-- MATERIAL FOR THIS EXERCISE follows --

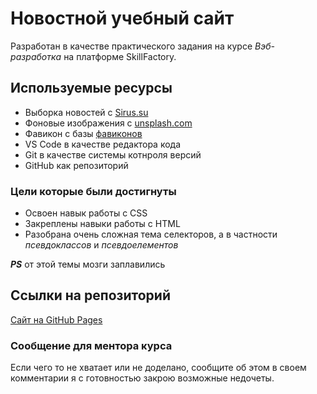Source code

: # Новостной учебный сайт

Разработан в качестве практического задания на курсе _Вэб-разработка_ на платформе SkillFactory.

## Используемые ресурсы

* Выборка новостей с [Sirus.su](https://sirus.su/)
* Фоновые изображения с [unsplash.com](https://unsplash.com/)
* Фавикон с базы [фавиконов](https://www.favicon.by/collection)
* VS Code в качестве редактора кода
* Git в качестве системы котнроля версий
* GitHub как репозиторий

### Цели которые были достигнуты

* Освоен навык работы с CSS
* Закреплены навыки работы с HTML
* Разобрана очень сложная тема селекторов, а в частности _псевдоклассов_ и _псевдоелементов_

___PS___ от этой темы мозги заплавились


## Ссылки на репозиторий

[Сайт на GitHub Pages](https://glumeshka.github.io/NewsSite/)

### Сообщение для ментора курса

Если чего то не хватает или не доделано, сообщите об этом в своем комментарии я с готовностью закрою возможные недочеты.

-- MATERIAL FOR THIS EXERCISE concluded --
-- MATERIAL FOR THIS EXERCISE follows --

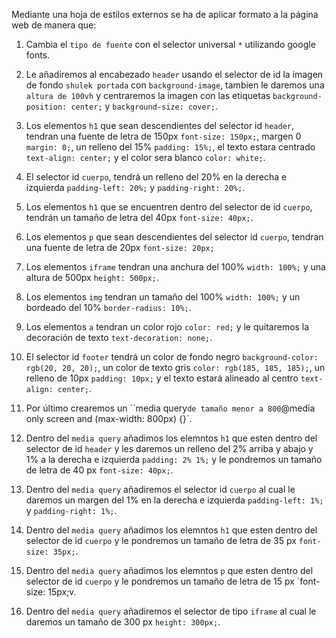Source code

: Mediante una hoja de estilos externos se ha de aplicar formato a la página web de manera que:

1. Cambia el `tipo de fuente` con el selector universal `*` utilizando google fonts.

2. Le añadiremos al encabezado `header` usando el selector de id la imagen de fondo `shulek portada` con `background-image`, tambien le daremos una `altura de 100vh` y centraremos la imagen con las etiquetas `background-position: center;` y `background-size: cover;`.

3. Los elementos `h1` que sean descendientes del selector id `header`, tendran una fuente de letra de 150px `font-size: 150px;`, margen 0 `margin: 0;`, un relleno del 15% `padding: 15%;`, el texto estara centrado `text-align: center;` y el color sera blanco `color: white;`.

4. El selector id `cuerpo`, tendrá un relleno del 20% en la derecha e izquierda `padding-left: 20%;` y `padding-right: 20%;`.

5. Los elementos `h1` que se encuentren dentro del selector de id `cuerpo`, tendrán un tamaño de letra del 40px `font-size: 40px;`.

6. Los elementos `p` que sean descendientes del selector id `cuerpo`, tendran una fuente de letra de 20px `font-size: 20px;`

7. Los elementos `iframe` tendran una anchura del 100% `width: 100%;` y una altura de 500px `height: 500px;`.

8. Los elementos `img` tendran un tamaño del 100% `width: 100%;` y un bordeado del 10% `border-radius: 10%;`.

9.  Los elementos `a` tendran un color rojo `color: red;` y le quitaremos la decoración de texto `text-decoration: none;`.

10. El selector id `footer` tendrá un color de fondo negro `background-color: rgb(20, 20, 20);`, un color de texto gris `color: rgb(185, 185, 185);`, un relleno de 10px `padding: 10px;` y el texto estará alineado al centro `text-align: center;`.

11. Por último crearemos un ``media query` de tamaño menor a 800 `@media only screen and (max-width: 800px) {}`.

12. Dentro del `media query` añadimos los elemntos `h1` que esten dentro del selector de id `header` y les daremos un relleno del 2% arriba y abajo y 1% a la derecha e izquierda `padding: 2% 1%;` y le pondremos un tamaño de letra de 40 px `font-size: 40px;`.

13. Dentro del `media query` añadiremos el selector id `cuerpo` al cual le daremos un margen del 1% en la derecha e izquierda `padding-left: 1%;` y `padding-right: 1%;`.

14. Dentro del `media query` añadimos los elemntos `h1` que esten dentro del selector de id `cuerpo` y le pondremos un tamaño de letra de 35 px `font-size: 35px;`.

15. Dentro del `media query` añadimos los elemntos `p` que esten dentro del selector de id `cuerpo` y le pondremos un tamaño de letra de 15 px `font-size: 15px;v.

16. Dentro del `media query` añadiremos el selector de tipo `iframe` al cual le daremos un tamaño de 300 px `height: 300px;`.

-- MATERIAL FOR THIS EXERCISE concluded --

WORK INSTRUCTION: Would you output, from the records above, exactly the run of lines that starts at the line containing "качестве редактора кода" and ends at the line containing "Если чего то", and only that run?

EXERCISE RESPONSE:
* VS Code в качестве редактора кода
* Git в качестве системы котнроля версий
* GitHub как репозиторий

### Цели которые были достигнуты

* Освоен навык работы с CSS
* Закреплены навыки работы с HTML
* Разобрана очень сложная тема селекторов, а в частности _псевдоклассов_ и _псевдоелементов_

___PS___ от этой темы мозги заплавились


## Ссылки на репозиторий

[Сайт на GitHub Pages](https://glumeshka.github.io/NewsSite/)

### Сообщение для ментора курса

Если чего то не хватает или не доделано, сообщите об этом в своем комментарии я с готовностью закрою возможные недочеты.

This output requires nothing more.